According to the newspaper article, the Greek police in Athens had detained a “Bulgarian” in connection with the “murder” of a “businessman…gunned down…as he climbed into his Mercedes.” The victim “ran a security business” and “was linked” to “the trafficking of $13 million worth of drugs…the attempted murder of an underworld crime boss...and had recently invested heavily in nightclubs on the island of Mykonos.” The article concludes by describing the Greek underworld as “the World of the Night.”

As I said, uncanny.

Mykonos has undergone an extraordinary metamorphosis during my time on the island, and change on a cosmic level for those who remember its pre-Jackie Kennedy Onassis visit years. Going back further, it’s hard for those not touched by the island’s World War II-induced days of starvation and depression to imagine Mykonos as impoverished as it once was. Today it’s the world-renowned 24/7 summer-playground for the super-rich, and the long-impoverished Mykonian people now among the wealthiest per capita in Greece.

And in that lay the conundrum.

How much of a good thing is too much? How much candy can you eat before getting ill? How much heavenly sunshine can you enjoy before it kills you? You get the idea.

Much of the island’s traditional agrarian and seafaring ways were sacrificed to cater to the holidaymakers. Its dozens of breathtaking beaches now boast world-class clubs and restaurants.

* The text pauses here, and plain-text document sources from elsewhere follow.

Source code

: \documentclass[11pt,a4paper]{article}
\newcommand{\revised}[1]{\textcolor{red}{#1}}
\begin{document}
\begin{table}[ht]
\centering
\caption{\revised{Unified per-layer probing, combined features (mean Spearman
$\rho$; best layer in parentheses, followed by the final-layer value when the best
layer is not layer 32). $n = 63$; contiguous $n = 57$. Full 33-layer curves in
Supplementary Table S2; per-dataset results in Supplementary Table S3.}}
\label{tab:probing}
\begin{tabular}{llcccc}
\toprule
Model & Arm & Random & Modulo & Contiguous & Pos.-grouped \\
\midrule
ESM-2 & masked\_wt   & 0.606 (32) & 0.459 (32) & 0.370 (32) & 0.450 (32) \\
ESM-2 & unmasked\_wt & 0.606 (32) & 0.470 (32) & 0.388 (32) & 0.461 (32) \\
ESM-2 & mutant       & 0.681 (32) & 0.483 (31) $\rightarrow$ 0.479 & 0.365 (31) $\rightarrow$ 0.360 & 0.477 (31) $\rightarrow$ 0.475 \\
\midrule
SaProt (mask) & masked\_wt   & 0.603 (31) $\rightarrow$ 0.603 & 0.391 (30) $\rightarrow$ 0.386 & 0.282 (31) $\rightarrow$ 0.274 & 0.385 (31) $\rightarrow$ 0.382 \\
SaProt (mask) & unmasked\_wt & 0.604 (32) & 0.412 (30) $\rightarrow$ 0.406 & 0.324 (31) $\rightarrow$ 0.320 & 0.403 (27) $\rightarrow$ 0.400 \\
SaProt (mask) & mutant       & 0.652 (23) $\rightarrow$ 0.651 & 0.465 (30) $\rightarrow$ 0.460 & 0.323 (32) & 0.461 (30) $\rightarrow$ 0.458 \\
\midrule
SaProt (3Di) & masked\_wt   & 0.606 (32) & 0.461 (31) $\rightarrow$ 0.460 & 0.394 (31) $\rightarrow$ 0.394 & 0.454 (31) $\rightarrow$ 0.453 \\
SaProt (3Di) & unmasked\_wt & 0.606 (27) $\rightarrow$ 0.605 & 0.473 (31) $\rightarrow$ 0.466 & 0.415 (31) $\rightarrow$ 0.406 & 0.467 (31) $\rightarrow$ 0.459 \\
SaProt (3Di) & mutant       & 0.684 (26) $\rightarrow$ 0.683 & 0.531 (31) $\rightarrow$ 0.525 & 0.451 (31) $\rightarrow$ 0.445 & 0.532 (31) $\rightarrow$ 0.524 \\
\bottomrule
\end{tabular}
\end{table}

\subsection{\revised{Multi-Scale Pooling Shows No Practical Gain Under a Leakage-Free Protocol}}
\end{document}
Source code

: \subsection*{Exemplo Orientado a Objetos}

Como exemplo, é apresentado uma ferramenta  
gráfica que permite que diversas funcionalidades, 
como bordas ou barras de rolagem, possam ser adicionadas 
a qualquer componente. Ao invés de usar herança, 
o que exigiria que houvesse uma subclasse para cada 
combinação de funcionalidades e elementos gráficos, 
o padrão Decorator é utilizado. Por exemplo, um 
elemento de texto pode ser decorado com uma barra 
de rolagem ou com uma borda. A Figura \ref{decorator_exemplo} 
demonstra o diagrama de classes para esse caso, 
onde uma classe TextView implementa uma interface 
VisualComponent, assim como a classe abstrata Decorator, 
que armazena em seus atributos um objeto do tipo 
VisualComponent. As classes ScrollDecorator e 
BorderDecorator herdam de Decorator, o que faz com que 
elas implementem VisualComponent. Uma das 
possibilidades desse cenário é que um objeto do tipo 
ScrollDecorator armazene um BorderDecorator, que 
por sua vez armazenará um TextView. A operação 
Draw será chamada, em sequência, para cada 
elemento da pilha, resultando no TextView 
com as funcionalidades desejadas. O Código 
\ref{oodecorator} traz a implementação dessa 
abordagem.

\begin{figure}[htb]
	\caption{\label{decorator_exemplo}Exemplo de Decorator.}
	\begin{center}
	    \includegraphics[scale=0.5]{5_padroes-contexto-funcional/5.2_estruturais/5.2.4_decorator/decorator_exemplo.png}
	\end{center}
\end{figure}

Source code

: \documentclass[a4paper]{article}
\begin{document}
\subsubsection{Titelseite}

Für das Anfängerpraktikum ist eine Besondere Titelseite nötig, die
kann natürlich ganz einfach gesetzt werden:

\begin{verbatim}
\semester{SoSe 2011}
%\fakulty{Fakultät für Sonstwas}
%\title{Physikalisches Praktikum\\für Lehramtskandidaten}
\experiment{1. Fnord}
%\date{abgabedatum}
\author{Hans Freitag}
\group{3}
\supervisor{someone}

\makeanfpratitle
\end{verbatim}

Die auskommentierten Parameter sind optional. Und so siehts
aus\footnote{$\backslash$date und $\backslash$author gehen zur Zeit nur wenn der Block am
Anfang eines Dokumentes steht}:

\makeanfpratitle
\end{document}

Locals running traditional town businesses in buildings owned by their families for generations now make far more turning their shops into bars, or renting their spaces to international fashion brands. Outside of town, farmers realize more on the sale of a parcel of land than they could ever hope to make in a lifetime farming that same soil.

Off-islanders, drawn to Mykonos by its seeming immunity to the rest of Greece’s dire financial circumstances, have invested heavily to participate in the island’s anything goes tourist season experience.

Let’s face it folks, the world realizes Mykonos is a tourist gold mine.

I bet you think the next sentence is going to begin with something like, “On the other hand…”

Wrong. I’m not a naysayer, and though a true downturn in the tourist industry is always a risk, most notably brought on by our world’s COVID-19 affliction, I see a different one confronting Mykonos’ future.

To wit: How far away from their island’s cultural and societal roots are Mykonians willing to stray to accommodate their island’s new reality? It is a question for each Mykonian to honestly answer and act upon to the full extent of his or her own beliefs.

That’s not my passing the buck on offering an answer to the Ultimate Question; it’s stating a respectful reality. I am not properly qualified to offer an opinion on how today’s Mykonians should shape their island’s future.

After all, it is their descendants who shall judge them on how they chose to act --- or not.